Segundo a Prefeitura de Cuiabá, somente no Pronto-Socorro da Capital, dos acidentados atendidos no segundo semestre do ano passado, 55% eram casos envolvendo motociclistas, 12,46% se referiam a acidentes de carros e 4,5% foram socorros prestados a vítimas de atropelamento.
Dados como esses explicam a razão da morte de 40 mil pessoas anualmente no país e por que o Brasil ocupa uma das primeiras posições no ranking mundial quando o assunto é trânsito violento.
Para agravar ainda mais a situação, dados do Ministério da Saúde apontam que, a cada cinco pessoas vítimas de violência no trânsito, uma ingeriu bebida alcoólica. E a maioria das vítimas é de jovens com até 35 anos.
Segundo o secretário-adjunto de Trânsito e Transportes Urbanos (SMTU), Thiago França, Mato Grosso está entre os estados que apresentam os maiores índices de violência no trânsito, com 35,2 pessoas acidentadas a cada 100 mil habitantes.
Enquanto isso, Cuiabá ocupa a 7ª posição no país e o 1º lugar entre as capitais do Centro-Oeste nesse mesmo ranking, com índice de 28,3 vítimas a cada 100 mil habitantes.
“A gente sabe que, infelizmente, os números são assustadores. Nós precisamos realmente adotar uma política de enfrentamento, porque vivemos um momento de guerra no trânsito. Precisamos de ações de educação, legislação efetiva, fiscalização ostensiva e, principalmente, o envolvimento e comprometimento da sociedade”, afirmou.
"Nós precisamos, realmente, adotar uma política de enfrentamento, porque vivemos um momento de guerra no trânsito"
Para o titular da Delegacia de Trânsito da Capital, Christian Alessandro Cabral, o trânsito violento é resultado de uma “combinação bombástica” de falta de políticas de trânsito, uma engenharia de tráfego deficiente, ausência de fiscalização e falta de educação dos motoristas.

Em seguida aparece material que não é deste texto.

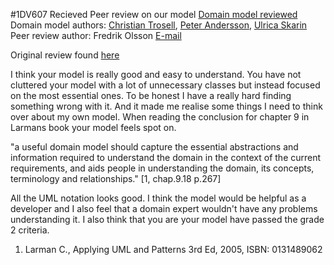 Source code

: #1DV607 Recieved Peer review on our model 
[Domain model reviewed](https://www.gliffy.com/go/publish/11103331)      
Domain model authors: [Christian Trosell](https://github.com/krockgardin), [Peter Andersson](https://github.com/sehnpaa), [Ulrica Skarin](https://github.com/ulricaskarin)  
Peer review author: Fredrik Olsson [E-mail](folep02)

Original review found [here](https://docs.google.com/document/d/1B8Hphj6zwPrxqFITpBx6zRbyOZUASMzI1lhNfYL-Qew/edit)

I think your model is really good and easy to understand. You have not cluttered your model with a lot of unnecessary classes but instead focused
on the most essential ones. To be honest I have a really hard finding something wrong with it. And it made me realise some things I need to think over about my
own model. When reading the conclusion for chapter 9 in Larmans book your model feels spot on.

"a useful domain model should capture the essential abstractions and information required to understand the domain in the context of the current
requirements, and aids people in understanding the domain, its concepts, terminology and relationships." [1, chap.9.18 p.267]

All the UML notation looks good. I think the model would be helpful as a developer and I also feel that a domain expert wouldn't have any 
problems understanding it. I also think that you are your model have passed the grade 2 criteria.

1. Larman C., Applying UML and Patterns 3rd Ed, 2005, ISBN: 0131489062
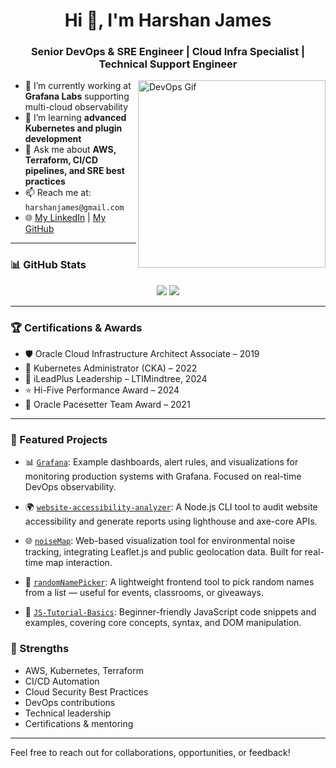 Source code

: <h1 align="center">Hi 👋, I'm Harshan James</h1>
<h3 align="center">Senior DevOps & SRE Engineer | Cloud Infra Specialist | Technical Support Engineer</h3>

<img align="right" alt="DevOps Gif" width="300" src="https://media.giphy.com/media/xT9IgzoKnwFNmISR8I/giphy.gif">

- 🔭 I’m currently working at **Grafana Labs** supporting multi-cloud observability  
- 🌱 I’m learning **advanced Kubernetes and plugin development**  
- 💬 Ask me about **AWS, Terraform, CI/CD pipelines, and SRE best practices**  
- 📫 Reach me at: `harshanjames@gmail.com`  
- 🌐 [My LinkedIn](https://linkedin.com/in/harshan-james) | [My GitHub](https://github.com/harshanjames)  

---

### 📊 GitHub Stats

<p align="center">
  <img src="https://github-readme-stats.vercel.app/api?username=harshanjames&show_icons=true&theme=github_dark&hide=prs"/>
  <img src="https://github-readme-stats.vercel.app/api/top-langs/?username=harshanjames&layout=compact&theme=github_dark"/>
</p>

---

### 🏆 Certifications & Awards

- 🛡️ Oracle Cloud Infrastructure Architect Associate – 2019  
- 🔧 Kubernetes Administrator (CKA) – 2022  
- 🥇 iLeadPlus Leadership – LTIMindtree, 2024  
- ⭐ Hi-Five Performance Award – 2024  
- 🏅 Oracle Pacesetter Team Award – 2021  

---

### 📁 Featured Projects

- 📊 [`Grafana`](https://github.com/harshanjames/Grafana): Example dashboards, alert rules, and visualizations for monitoring production systems with Grafana. Focused on real-time DevOps observability.

- 🌍 [`website-accessibility-analyzer`](https://github.com/harshanjames/website-accessibility-analyzer): A Node.js CLI tool to audit website accessibility and generate reports using lighthouse and axe-core APIs.

- 🌐 [`noiseMap`](https://github.com/harshanjames/noiseMap): Web-based visualization tool for environmental noise tracking, integrating Leaflet.js and public geolocation data. Built for real-time map interaction.

- 🎲 [`randomNamePicker`](https://github.com/harshanjames/randomNamePicker): A lightweight frontend tool to pick random names from a list — useful for events, classrooms, or giveaways.

- 📘 [`JS-Tutorial-Basics`](https://github.com/harshanjames/JS-Tutorial-Basics): Beginner-friendly JavaScript code snippets and examples, covering core concepts, syntax, and DOM manipulation.

### 💪 Strengths
- AWS, Kubernetes, Terraform
- CI/CD Automation
- Cloud Security Best Practices
- DevOps contributions
- Technical leadership
- Certifications & mentoring
---
Feel free to reach out for collaborations, opportunities, or feedback!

“Hoje, as pessoas fazem o que querem em Cuiabá. Não há fiscalização. Isso reflete em engarrafamentos, pessoas sem paciência, gente que faz conversões proibidas”, disse.
Para o delegado, outro ponto que ajudou a deixar o trânsito da Capital como um dos mais violentos foi a retirada dos radares, que auxiliavam na fiscalização. O fato do transporte público municipal ser um dos piores do país, segundo ele, também não contribui para a melhora do quadro.
“Como nada é punível, você faz o que quer. Hoje, nenhum crime de trânsito comporta a prisão em flagrante, com exceção de embriaguez ao volante. Tudo vira cesta básica e serviços comunitários. Então, o condutor não se sente obrigado a respeitas as leis de trânsito”, afirmou.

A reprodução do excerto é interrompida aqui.